• _EXERCISE_:
Pull every line with the word "ImacocoServer" out of the entries below.

** SUPPLIED RECORDS follows **

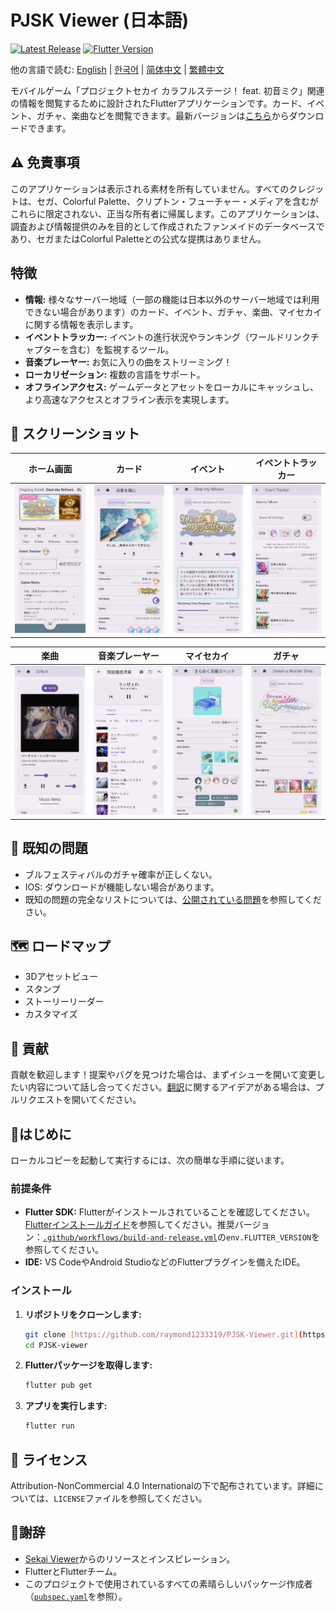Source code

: # PJSK Viewer (日本語)

[![Latest Release](https://img.shields.io/github/v/release/raymond1233319/PJSK-Viewer)](https://github.com/raymond1233319/PJSK-Viewer/releases/latest)
[![Flutter Version](https://img.shields.io/badge/Flutter-3.x-blue)](https://flutter.dev)

他の言語で読む: [English](README.md) | [한국어](README.ko.md) | [简体中文](README.zh-CN.md) | [繁體中文](README.zh-TW.md)

モバイルゲーム「プロジェクトセカイ カラフルステージ！ feat. 初音ミク」関連の情報を閲覧するために設計されたFlutterアプリケーションです。カード、イベント、ガチャ、楽曲などを閲覧できます。最新バージョンは[こちら](https://github.com/raymond1233319/PJSK-Viewer/releases/latest)からダウンロードできます。

## ⚠️ 免責事項
このアプリケーションは表示される素材を所有していません。すべてのクレジットは、セガ、Colorful Palette、クリプトン・フューチャー・メディアを含むがこれらに限定されない、正当な所有者に帰属します。このアプリケーションは、調査および情報提供のみを目的として作成されたファンメイドのデータベースであり、セガまたはColorful Paletteとの公式な提携はありません。

## 特徴

* **情報:** 様々なサーバー地域（一部の機能は日本以外のサーバー地域では利用できない場合があります）のカード、イベント、ガチャ、楽曲、マイセカイに関する情報を表示します。
* **イベントトラッカー:** イベントの進行状況やランキング（ワールドリンクチャプターを含む）を監視するツール。
* **音楽プレーヤー:** お気に入りの曲をストリーミング！
* **ローカリゼーション:** 複数の言語をサポート。
* **オフラインアクセス:** ゲームデータとアセットをローカルにキャッシュし、より高速なアクセスとオフライン表示を実現します。

## 📸 スクリーンショット

| ホーム画面                  | カード                    | イベント                  | イベントトラッカー                 |
| :--------------------------: | :--------------------------: | :--------------------------: | :--------------------------: |
| ![Screenshot 1](/screenshot/screenshot1.jpg) | ![Screenshot 2](/screenshot/screenshot2.jpg) | ![Screenshot 3](/screenshot/screenshot3.jpg) | ![Screenshot 4](/screenshot/screenshot4.jpg) |

| 楽曲                  | 音楽プレーヤー                    | マイセカイ                  | ガチャ                 |
| :--------------------------: | :--------------------------: | :--------------------------: | :--------------------------: |
| ![Screenshot 5](/screenshot/screenshot5.jpg) | ![Screenshot 6](/screenshot/screenshot6.jpg) | ![Screenshot 7](/screenshot/screenshot7.jpg) | ![Screenshot 8](/screenshot/screenshot8.jpg) |

## 🐛 既知の問題

* ブルフェスティバルのガチャ確率が正しくない。
* IOS: ダウンロードが機能しない場合があります。
* 既知の問題の完全なリストについては、[公開されている問題](https://github.com/raymond1233319/PJSK-viewer/issues)を参照してください。

## 🗺️ ロードマップ

* 3Dアセットビュー
* スタンプ
* ストーリーリーダー
* カスタマイズ

## 🤝 貢献

貢献を歓迎します！提案やバグを見つけた場合は、まずイシューを開いて変更したい内容について話し合ってください。[翻訳](https://github.com/raymond1233319/PJSK-Viewer/tree/main/assets/localization)に関するアイデアがある場合は、プルリクエストを開いてください。

## 🚀はじめに

ローカルコピーを起動して実行するには、次の簡単な手順に従います。

### 前提条件

* **Flutter SDK:** Flutterがインストールされていることを確認してください。[Flutterインストールガイド](https://docs.flutter.dev/get-started/install)を参照してください。推奨バージョン：[`.github/workflows/build-and-release.yml`](.github/workflows/build-and-release.yml)の`env.FLUTTER_VERSION`を参照してください。
* **IDE:** VS CodeやAndroid StudioなどのFlutterプラグインを備えたIDE。

### インストール

1.  **リポジトリをクローンします:**
    ```bash
    git clone [https://github.com/raymond1233319/PJSK-Viewer.git](https://github.com/raymond1233319/PJSK-Viewer.git)
    cd PJSK-viewer
    ```
2.  **Flutterパッケージを取得します:**
    ```bash
    flutter pub get
    ```
3.  **アプリを実行します:**
    ```bash
    flutter run
    ```

## 📄 ライセンス

Attribution-NonCommercial 4.0 Internationalの下で配布されています。詳細については、`LICENSE`ファイルを参照してください。

## 🙏謝辞

* [Sekai Viewer](https://sekai.best/)からのリソースとインスピレーション。
* FlutterとFlutterチーム。
* このプロジェクトで使用されているすべての素晴らしいパッケージ作成者（[`pubspec.yaml`](pubspec.yaml)を参照）。


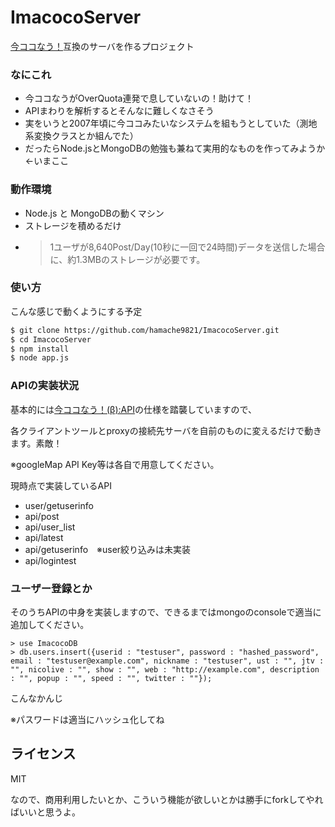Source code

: # ImacocoServer
[今ココなう！](http://www.imacoconow.net/ "今ココなう！")互換のサーバを作るプロジェクト


### なにこれ
* 今ココなうがOverQuota連発で息していないの！助けて！
* APIまわりを解析するとそんなに難しくなさそう
* 実をいうと2007年頃に今ココみたいなシステムを組もうとしていた（測地系変換クラスとか組んでた）
* だったらNode.jsとMongoDBの勉強も兼ねて実用的なものを作ってみようか←いまここ

### 動作環境
* Node.js と MongoDBの動くマシン
* ストレージを積めるだけ
* > 1ユーザが8,640Post/Day(10秒に一回で24時間)データを送信した場合に、約1.3MBのストレージが必要です。

### 使い方

こんな感じで動くようにする予定

```sh
$ git clone https://github.com/hamache9821/ImacocoServer.git
$ cd ImacocoServer
$ npm install
$ node app.js
```

### APIの実装状況
基本的には[今ココなう！(β):API](http://www.fujita-lab.com/imakoko/api.html "今ココなう！(β):API")の仕様を踏襲していますので、

各クライアントツールとproxyの接続先サーバを自前のものに変えるだけで動きます。素敵！

※googleMap API Key等は各自で用意してください。

現時点で実装しているAPI
* user/getuserinfo
* api/post
* api/user_list
* api/latest
* api/getuserinfo　※user絞り込みは未実装
* api/logintest

### ユーザー登録とか
そのうちAPIの中身を実装しますので、できるまではmongoのconsoleで適当に追加してください。

```mongo
> use ImacocoDB
> db.users.insert({userid : "testuser", password : "hashed_password", email : "testuser@example.com", nickname : "testuser", ust : "", jtv : "", nicolive : "", show : "", web : "http://example.com", description : "", popup : "", speed : "", twitter : ""});
```
こんなかんじ

※パスワードは適当にハッシュ化してね




ライセンス
----
MIT

なので、商用利用したいとか、こういう機能が欲しいとかは勝手にforkしてやればいいと思うよ。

** End of SUPPLIED RECORDS **

• _RESPONSE TO THIS TASK_:
: # ImacocoServer
$ git clone https://github.com/hamache9821/ImacocoServer.git
$ cd ImacocoServer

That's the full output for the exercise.